The world’s most isolated state wants to learn international football fast. It has qualified for the World Cup of 2010, the first time it has reached the tournament since England in 1966. Back then 11 little North Korean army officers beat Italy – prompting Italian fans to pelt their team with tomatoes – and went 3-0 up against Portugal before conceding five. Their hosts, the people of Middlesbrough, fell in love with them.
North Korean football then disappeared from sight for decades, but the North Koreans stuck with it. They do not have many other hobbies. They watched pirated footage of distant World Cups and cheered on South Korea and their own national teams – women’s and men’s – with approximately equal fervour. “They’re football-mad. Even Beckham is known in North Korea,” says Nick Bonner, a Briton who leads tours to Pyongyang and made a documentary film about the 1966 team, The Game of Their Lives. It is no coincidence that when Kim reappeared in public after a rumoured stroke, he did so at a football match.
The national team is possibly North Korea’s most globalised institution, as it includes some Japanese-born North Koreans and a man who plays in Russia. However, it is still pretty insular. The North Koreans know they must mug up on foreign football or risk looking silly at the World Cup. “I don’t know of any nation more concerned with pride,” says Bonner.
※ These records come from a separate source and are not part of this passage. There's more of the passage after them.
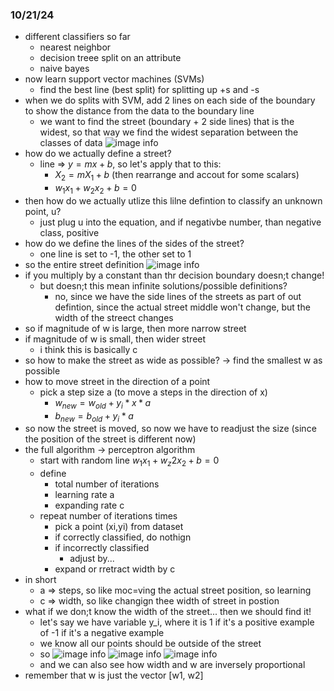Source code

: ### 10/21/24
* different classifiers so far
    * nearest neighbor
    * decision treee split on an attribute
    * naive bayes
* now learn support vector machines (SVMs)
    * find the best line (best split) for splitting up +s and -s
* when we do splits with SVM, add 2 lines on each side of the boundary to show the distance from the data to the boundary line
    * we want to find the street (boundary + 2 side lines) that is the widest, so that way we find the widest separation between the classes of data
    ![image info](./assets/street.png)
* how do we actually define a street?
    * line => $y = mx + b$, so let's apply that to this:
        * $X_2 = mX_1 + b$ (then rearrange and accout for some scalars)
        * $w_1x_1 + w_2x_2 + b = 0$
* then how do we actually utlize this lilne defintion to classify an unknown point, u?
    * just plug u into the equation, and if negativbe number, than negative class, positive
* how do we define the lines of the sides of the street?
    * one line is set to -1, the other set to 1
* so the entire street definition
    ![image info](./assets/fullstreet.png)
* if you multiply by a constant than thr decision boundary doesn;t change!
    * but doesn;t this mean infinite solutions/possible definitions?
        * no, since we have the side lines of the streets as part of out defintion, since the actual street middle won't change, but the width of the streect changes
* so if magnitude of w is large, then more narrow street
* if magnitude of w is small, then wider street
    * i think this is basically c
* so how to make the street as wide as possible? -> find the smallest w as possible
* how to move street in the direction of a point
    * pick a step size a (to move a steps in the direction of x)
        * $w_{new} = w_{old} + y_i * x * a$
        * $b_{new} = b_{old} + y_i * a$
* so now the street is moved, so now we have to readjust the size (since the position of the street is different now)
* the full algorithm -> perceptron algorithm
    * start with random line $w_1x_1 + w_z2x_2 + b = 0$
    * define
        * total number of iterations
        * learning rate a
        * expanding rate c
    * repeat number of iterations times
        * pick a point (xi,yi) from dataset
        * if correctly classified, do nothign
        * if incorrectly classified
            * adjust by...
        * expand or rretract width by c
* in short
    * a => steps, so like moc=ving the actual street position, so learning
    * c => width, so like changign thee width of street in postion
* what if we don;t know the width of the street... then we should find it!
    * let's say we have variable y_i, where it is 1 if it's a positive example of -1 if it's a negative example
    * we know all our points should be outside of the street
    * so 
    ![image info](./assets/how.png)
    ![image info](./assets/how2.png)
    ![image info](./assets/how3.png)
    * and we can also see how width and w are inversely proportional
* remember that w is just the vector [w1, w2] 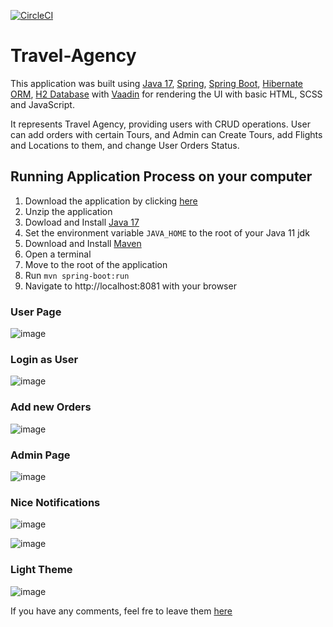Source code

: [![CircleCI](https://circleci.com/gh/dm4nk/Travel-Agency/tree/master.svg?style=svg)](https://circleci.com/gh/dm4nk/Travel-Agency/tree/master)

# Travel-Agency

This application was built using
[Java 17](https://jdk.java.net/17/),
[Spring](https://spring.io/),
[Spring Boot](https://spring.io/projects/spring-boot),
[Hibernate ORM](https://hibernate.org/),
[H2 Database](https://www.h2database.com/html/main.html)
with [Vaadin](https://vaadin.com/)
for rendering the UI with basic HTML, SCSS and JavaScript.

It represents Travel Agency, providing users with CRUD operations. User can add orders with certain Tours, and Admin can Create Tours, add Flights and Locations to them, and change User Orders Status.

## Running Application Process on your computer

1. Download the application by clicking [here](https://github.com/dm4nk/Travel-Agency/archive/master.zip)
2. Unzip the application
3. Dowload and Install [Java 17](https://www.oracle.com/java/technologies/javase/jdk17-archive-downloads.html)
4. Set the environment variable `JAVA_HOME` to the root of your Java 11 jdk
5. Download and Install [Maven](https://maven.apache.org/download.cgi)
6. Open a terminal
7. Move to the root of the application
8. Run `mvn spring-boot:run`
9. Navigate to http://localhost:8081 with your browser

### User Page

![image](https://user-images.githubusercontent.com/80630476/168447357-d4a55eb8-7f30-4ceb-87c9-5aae55de5dc0.png)

### Login as User

![image](https://user-images.githubusercontent.com/80630476/168443044-f3fecf50-e4d0-435d-a9ea-6d4fb98f02e0.png)

### Add new Orders

![image](https://user-images.githubusercontent.com/80630476/168443058-b04fc2cf-8a89-45db-b5c6-a0464dc2becf.png)

### Admin Page

![image](https://user-images.githubusercontent.com/80630476/168443087-229cac9c-d795-4452-80ea-a06e83651758.png)

### Nice Notifications
![image](https://user-images.githubusercontent.com/80630476/168443121-4e4d758e-600d-45f4-bf5a-d986c4d32afb.png)

![image](https://user-images.githubusercontent.com/80630476/168443139-40535700-8b5b-4bae-be6b-5aa5482e933f.png)

### Light Theme

![image](https://user-images.githubusercontent.com/80630476/168447369-9638239d-35a2-4fc6-a97f-e4494e09f080.png)


If you have any comments, feel fre to leave them [here](https://github.com/dm4nk/Travel-Agency/issues)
You can lob missiles at the world, but to win football matches you simply have to globalise. Yet North Korea struggles to find good sparring partners. Few foreign teams are itching to visit Pyongyang. So the Koreans hired France’s Sports Live Agency, which organised last week’s tour. They also appear to have asked the Swede Sven Goran Eriksson to manage them, but he said no.
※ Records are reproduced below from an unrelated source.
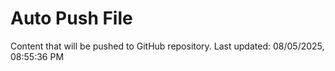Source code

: # Auto Push File

Content that will be pushed to GitHub repository.
Last updated: 08/05/2025, 08:55:36 PM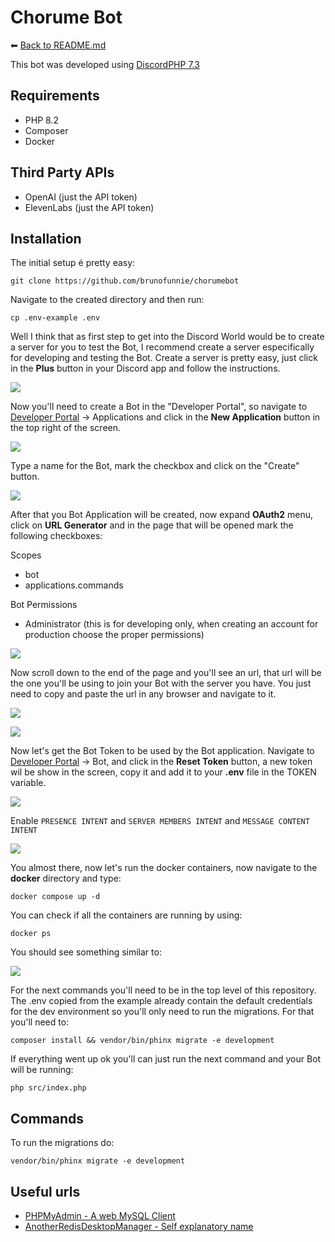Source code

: # Chorume Bot

⬅ [Back to README.md](../README.md)

This bot was developed using [DiscordPHP 7.3](https://github.com/discord-php/DiscordPHP)

##  Requirements

- PHP 8.2
- Composer
- Docker

##  Third Party APIs

- OpenAI (just the API token)
- ElevenLabs (just the API token)

##  Installation

The initial setup é pretty easy:

    git clone https://github.com/brunofunnie/chorumebot

Navigate to the created directory and then run:

	cp .env-example .env

Well I think that as first step to get into the Discord World would be to create a server for you to test the Bot, I recommend create a server especifically for developing and testing the Bot. Create a server is pretty easy, just click in the **Plus** button in your Discord app and follow the instructions.

![](https://github.com/brunofunnie/chorumebot/blob/main/docs/images/0.png?raw=true)

Now you'll need to create a Bot in the "Developer Portal", so navigate to [Developer Portal](https://discord.com/developers/applications) -> Applications and click in the **New Application** button in the top right of the screen.

![](https://github.com/brunofunnie/chorumebot/blob/main/docs/images/1.png?raw=true)

Type a name for the Bot, mark the checkbox and click on the "Create" button.

![](https://github.com/brunofunnie/chorumebot/blob/main/docs/images/2.png?raw=true)

After that you Bot Application will be created, now expand **OAuth2** menu, click on **URL Generator** and in the page that will be opened mark the following checkboxes:

Scopes
- bot
- applications.commands

Bot Permissions
- Administrator (this is for developing only, when creating an account for production choose the proper permissions)

![](https://github.com/brunofunnie/chorumebot/blob/main/docs/images/3.png?raw=true)

Now scroll down to the end of the page and you'll see an url, that url will be the one you'll be using to join your Bot with the server you have. You just need to copy and paste the url in any browser and navigate to it.

![](https://github.com/brunofunnie/chorumebot/blob/main/docs/images/4.png?raw=true)

![](https://github.com/brunofunnie/chorumebot/blob/main/docs/images/5.png?raw=true)

Now let's get the Bot Token to be used by the Bot application. Navigate to [Developer Portal](https://discord.com/developers/applications)  -> Bot, and click in the **Reset Token** button, a new token wil be show in the screen, copy it and add it to your **.env** file in the TOKEN variable.

![](https://github.com/brunofunnie/chorumebot/blob/main/docs/images/6.png?raw=true)

Enable `PRESENCE INTENT` and `SERVER MEMBERS INTENT` and `MESSAGE CONTENT INTENT`

![](https://github.com/brunofunnie/chorumebot/blob/main/docs/images/7.png?raw=true)

You almost there, now let's run the docker containers, now navigate to the **docker** directory and type:

	docker compose up -d

You can check if all the containers are running by using:

	docker ps

You should see something similar to:

![](https://github.com/brunofunnie/chorumebot/blob/main/docs/images/8.png?raw=true)

For the next commands you'll need to be in the top level of this repository. The .env copied from the example already contain the default credentials for the dev environment so you'll only need to run the migrations. For that you'll need to:

	composer install && vendor/bin/phinx migrate -e development

If everything went up ok you'll can just run the next command and your Bot will be running:

	php src/index.php

##  Commands

To run the migrations do:

	vendor/bin/phinx migrate -e development

## Useful urls

- [PHPMyAdmin - A web MySQL Client](http://127.0.0.1:8081)
- [AnotherRedisDesktopManager - Self explanatory name](https://github.com/qishibo/AnotherRedisDesktopManager)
It was a strange scene in Le Mans on Tuesday: two troubled nations, North Korea and Congo Brazzaville, playing a friendly match in one of France’s sadder towns, watched by a few hundred cold spectators. The Congolese fans danced and sang. The North Korean delegation did not. Their players looked fragile beside the Congolese. They also appeared to have dismissed goal-scoring as bourgeois individualism. However, each player had collectivist discipline and a wonderful touch. In short, they looked like South Korea without the muscle. They drew 0-0, the same score as their earlier friendly against FC Nantes, gave little bows to their manager Kim Jong Hun and walked off.
“We are sorry we didn’t score any goals here,” said Kim afterwards. By North Korean standards, this was glasnost. When the team landed in France last week, they had rejected almost all questions but in Le Mans, the manager unwound. He told us about taking his players to see Bonner’s film about 1966 in a French cinema. Admittedly, the screeners had fast-forwarded through some sensitive bits, but the players were inspired. “Everyone knows we surprised the world in 1966,” Kim (or at least his interpreter) said. “We’d like to do it better in the World Cup. We’d like to show the world the spirit of the Korean people.”
The team tours southern Africa soon and plans to return to Europe next spring. Meanwhile, for anyone without tickets for the World Cup, Bonner has a suggestion. Next June he is leading a tour of football fans to North Korea. “It’s the only other place to watch the World Cup, really,” he explains.